Models with more variables can have higher RSE if the decrease in RSS is small relative to the increase in p (no. of predictor variable)
RSE = Sqrt[RSS/(n-p-1)]
What is the additive assumption of linear regression model?
The effect of change in predictor Xj on the response Y is independent of the value of the other predictors.
What is the linear assumption of linear regression model?
A change in response Y due to one unit change in Xj is constant.
What is synergy effect or interaction effect?
A change in one predictor variable affects other predictor variables.
The effect by two different variables combined is more than the sum of their individual effect.
If we are including an interaction term in a model, should we include the main term also, if the p-value for the main term is not significant?
Yes
Explain polynomial regression in context of multiple linear regression.

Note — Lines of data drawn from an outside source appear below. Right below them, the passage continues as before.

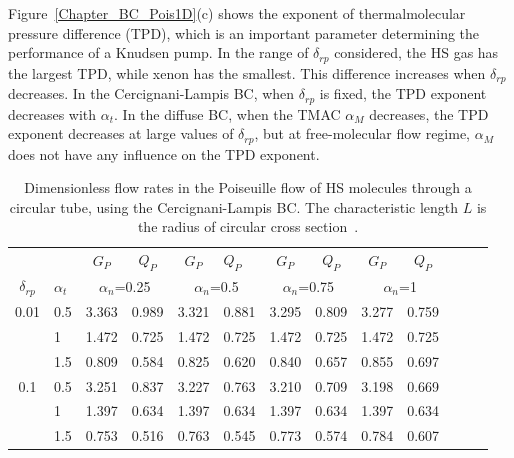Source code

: Figure~\ref{Chapter_BC_Pois1D}(c) shows the exponent of thermalmolecular pressure difference  (TPD), which is an important parameter determining the performance of a Knudsen pump. 
In the range of $\delta_{rp}$ considered, the HS gas has the largest TPD, while xenon has the smallest. This difference increases when $\delta_{rp} $ decreases. In the Cercignani-Lampis  BC, when $\delta_{rp}$ is fixed, the TPD exponent decreases with $\alpha _{t}$. In the diffuse  BC, when the TMAC $\alpha _{M}$ decreases, the TPD exponent decreases at large values of $\delta_{rp}$, but at free-molecular flow regime, $\alpha _{M}$ does not have any influence on the TPD exponent.


\begin{table}[pt]
	\centering
	\caption{Dimensionless flow rates in the Poiseuille flow of HS molecules through a circular tube, using the Cercignani-Lampis BC.  The characteristic length $L$ is the radius of circular cross section~\cite{WuStruchtrupJFM2017}.}
	\begin{tabular}{clccclccccccc}
		\hline
		&  & ${G}_P$ & ${Q}_P$ & ${G}_P$ & ${Q}_P$ & ${G}_P$ & ${Q}_P$ & ${G}_P$
		& ${Q}_P$  \\ 
		$\delta_{rp}$ & $\alpha_t$ & \multicolumn{2}{c}{$\alpha_n$=0.25} & 
		\multicolumn{2}{c}{$\alpha_n$=0.5} & \multicolumn{2}{c}{$\alpha_n$=0.75} & 
		\multicolumn{2}{c}{$\alpha_n$=1}   \\
		\hline 
		0.01 & 0.5 & 3.363 & 0.989 & 3.321 & 0.881 & 3.295 & 0.809 & 3.277 & 0.759   \\ 
		& 1 & 1.472 & 0.725 & 1.472 & 0.725 & 1.472 & 0.725 & 1.472 & 0.725 
		\\ 
		& 1.5 & 0.809 & 0.584 & 0.825 & 0.620 & 0.840 & 0.657 & 0.855 & 0.697   \\ 
		0.1 & 0.5 & 3.251 & 0.837 & 3.227 & 0.763 & 3.210 & 0.709 & 3.198 & 0.669   \\ 
		& 1 & 1.397 & 0.634 & 1.397 & 0.634 & 1.397 & 0.634 & 1.397 & 0.634 
		\\ 
		& 1.5 & 0.753 & 0.516 & 0.763 & 0.545 & 0.773 & 0.574 & 0.784 & 0.607   \\ 

\end{tabular}
\end{table}
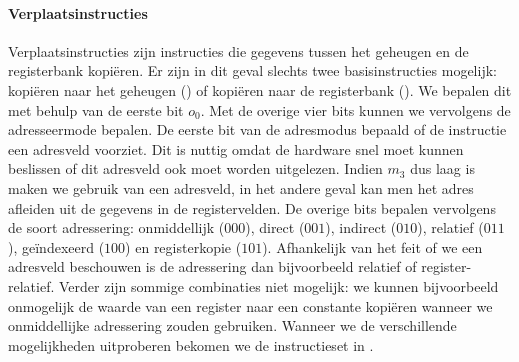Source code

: \paragraph{Verplaatsinstructies}
Verplaatsinstructies zijn instructies die gegevens tussen het geheugen en de registerbank kopi\"eren. Er zijn in dit geval slechts twee basisinstructies mogelijk: kopi\"eren naar het geheugen () of kopi\"eren naar de registerbank (). We bepalen dit met behulp van de eerste bit $o_0$. Met de overige vier bits kunnen we vervolgens de adresseermode bepalen. De eerste bit van de adresmodus bepaald of de instructie een adresveld voorziet. Dit is nuttig omdat de hardware snel moet kunnen beslissen of dit adresveld ook moet worden uitgelezen. Indien $m_3$ dus laag is maken we gebruik van een adresveld, in het andere geval kan men het adres afleiden uit de gegevens in de registervelden. De overige bits bepalen vervolgens de soort adressering: onmiddellijk ($000$), direct ($001$), indirect ($010$), relatief ($011$), ge\"indexeerd ($100$) en registerkopie ($101$). Afhankelijk van het feit of we een adresveld beschouwen is de adressering dan bijvoorbeeld relatief of register-relatief. Verder zijn sommige combinaties niet mogelijk: we kunnen bijvoorbeeld onmogelijk de waarde van een register naar een constante kopi\"eren wanneer we onmiddellijke adressering zouden gebruiken. Wanneer we de verschillende mogelijkheden uitproberen bekomen we de instructieset in .
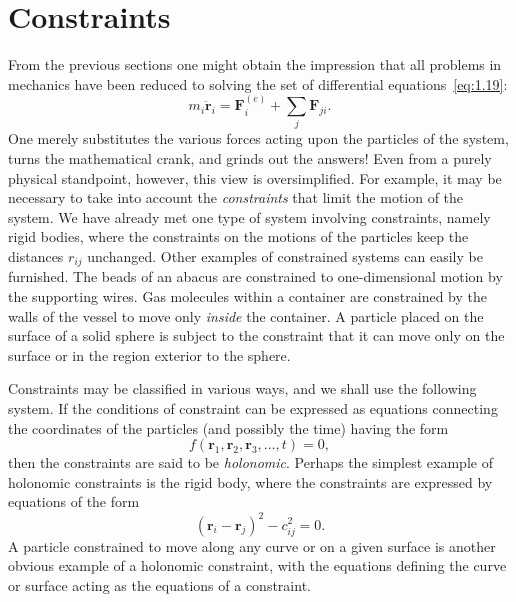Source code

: \section{Constraints}

From the previous sections one might obtain the impression that all problems in mechanics have been reduced to solving the set of differential equations~\eqref{eq:1.19}:
\begin{equation*}
    m_i\ddot{\symbf{r}}_i=\symbf{F}_i^{\left(e\right)}+\sum_j\symbf{F}_{ji}.
\end{equation*}
One merely substitutes the various forces acting upon the particles of the system, turns the mathematical crank, and grinds out the answers! Even from a purely physical standpoint, however, this view is oversimplified. For example, it may be necessary to take into account the \emph{constraints} that limit the motion of the system. We have already met one type of system involving constraints, namely rigid bodies, where the constraints on the motions of the particles keep the distances \(r_{ij}\) unchanged. Other examples of constrained systems can easily be furnished. The beads of an abacus are constrained to one-dimensional motion by the supporting wires. Gas molecules within a container are constrained by the walls of the vessel to move only \emph{inside} the container. A particle placed on the surface of a solid sphere is subject to the constraint that it can move only on the surface or in the region exterior to the sphere.

Constraints may be classified in various ways, and we shall use the following system. If the conditions of constraint can be expressed as equations connecting the coordinates of the particles (and possibly the time) having the form
\begin{equation}
    f\left(\symbf{r}_1,\symbf{r}_2,\symbf{r}_3,\ldots,t\right)=0,\label{eq:1.37}
\end{equation}
then the constraints are said to be \emph{holonomic}. Perhaps the simplest example of holonomic constraints is the rigid body, where the constraints are expressed by equations of the form
\begin{equation*}
    \left(\symbf{r}_i-\symbf{r}_j\right)^2-c_{ij}^2=0.
\end{equation*}
A particle constrained to move along any curve or on a given surface is another obvious example of a holonomic constraint, with the equations defining the curve or surface acting as the equations of a constraint.

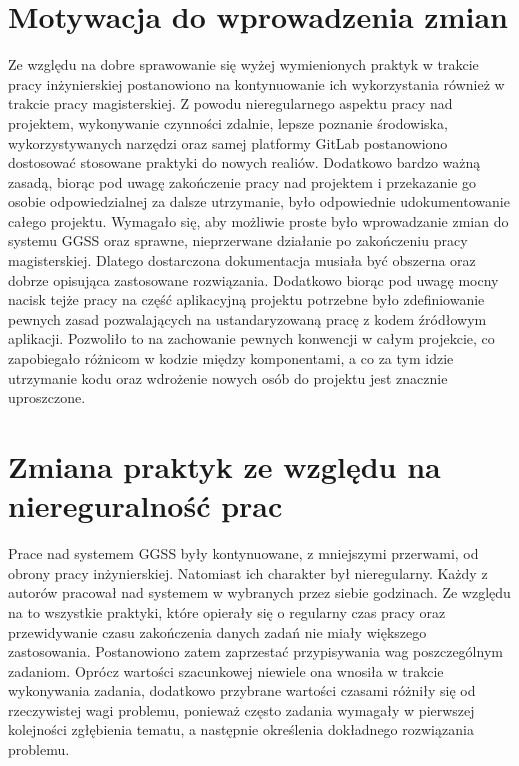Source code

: \section{Motywacja do wprowadzenia zmian}
Ze względu na dobre sprawowanie się wyżej wymienionych praktyk w trakcie pracy inżynierskiej postanowiono na kontynuowanie ich wykorzystania również w trakcie pracy magisterskiej. Z powodu nieregularnego aspektu pracy nad projektem, wykonywanie czynności zdalnie, lepsze poznanie środowiska, wykorzystywanych narzędzi oraz samej platformy GitLab postanowiono dostosować stosowane praktyki do nowych realiów. Dodatkowo bardzo ważną zasadą, biorąc pod uwagę zakończenie pracy nad projektem i przekazanie go osobie odpowiedzialnej za dalsze utrzymanie, było odpowiednie udokumentowanie całego projektu. Wymagało się, aby możliwie proste było wprowadzanie zmian do systemu GGSS oraz sprawne, nieprzerwane działanie po zakończeniu pracy magisterskiej. Dlatego dostarczona dokumentacja musiała być obszerna oraz dobrze opisująca zastosowane rozwiązania. Dodatkowo biorąc pod uwagę mocny nacisk tejże pracy na część aplikacyjną projektu potrzebne było zdefiniowanie pewnych zasad pozwalających na ustandaryzowaną pracę z kodem źródłowym aplikacji. Pozwoliło to na zachowanie pewnych konwencji w całym projekcie, co zapobiegało różnicom w kodzie między komponentami, a co za tym idzie utrzymanie kodu oraz wdrożenie nowych osób do projektu jest znacznie uproszczone.


\section{Zmiana praktyk ze względu na niereguralność prac}

Prace nad systemem GGSS były kontynuowane, z mniejszymi przerwami, od obrony pracy inżynierskiej. Natomiast ich charakter był nieregularny. Każdy z autorów pracował nad systemem w wybranych przez siebie godzinach. Ze względu na to wszystkie praktyki, które opierały się o regularny czas pracy oraz przewidywanie czasu zakończenia danych zadań nie miały większego zastosowania. Postanowiono zatem zaprzestać przypisywania wag poszczególnym zadaniom. Oprócz wartości szacunkowej niewiele ona wnosiła w trakcie wykonywania zadania, dodatkowo przybrane wartości czasami różniły się od rzeczywistej wagi problemu, ponieważ często zadania wymagały w pierwszej kolejności zgłębienia tematu, a następnie określenia dokładnego rozwiązania problemu.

Polynomial regression is a type of multiple linear regression in which other predictor variable are a polynomial function of one predictor variable.
How to identify nonlinearity in the data?
(Assumption 1)
Residual Plots
For SLR - Residuals vs Predictor
For MLR - Residuals vs Fitted Value
There should not be any pattern evident in Residual Plot
Residual plot indicates that there’s no trend in the residuals, no outliers, and in general, no changing variance across time.
What to do when non linearity is present in the data? (In context of Regression)
Nonlinear transformation like log(X), X2, SQRT(X)
Heteroscedasticity
Non constant variance in residuals
The variance of error is not constant across observations.
How to tackle heteroscedasticity
Transformation of response Y using a concave function like log Y or Sqrt(Y).
Weighted Least Square
Outlier
Outliers are data points that deviate significantly from the expected patterns or values.
Outliers have extreme values in their response variable.
They can arise due to measurement errors, data entry mistakes, or genuine extreme values.
High Leverage Point
Leverage points are data points that have a significant impact on the estimated regression coefficients. These points can distort the regression line.
Unlike outliers, leverage points have extreme values in their predictors.
How to identify outliers?
Box plot
Residual Plots
Scatter Plots
How to detect leverage point?
Leverage statistic
Cook’s Distance
Studentized Residuals
Computed by dividing each residual by its estimated standard error (std. deviation).
For each data point i, the point is deleted and the regression model is re-estimated with the remaining data points. Residual for each data point is calculated to find the std. deviation for residuals.
Studentized residuals > 3 is a possible outlier.
What is collinearity?
A situation in which two and more variables are closely related to each other.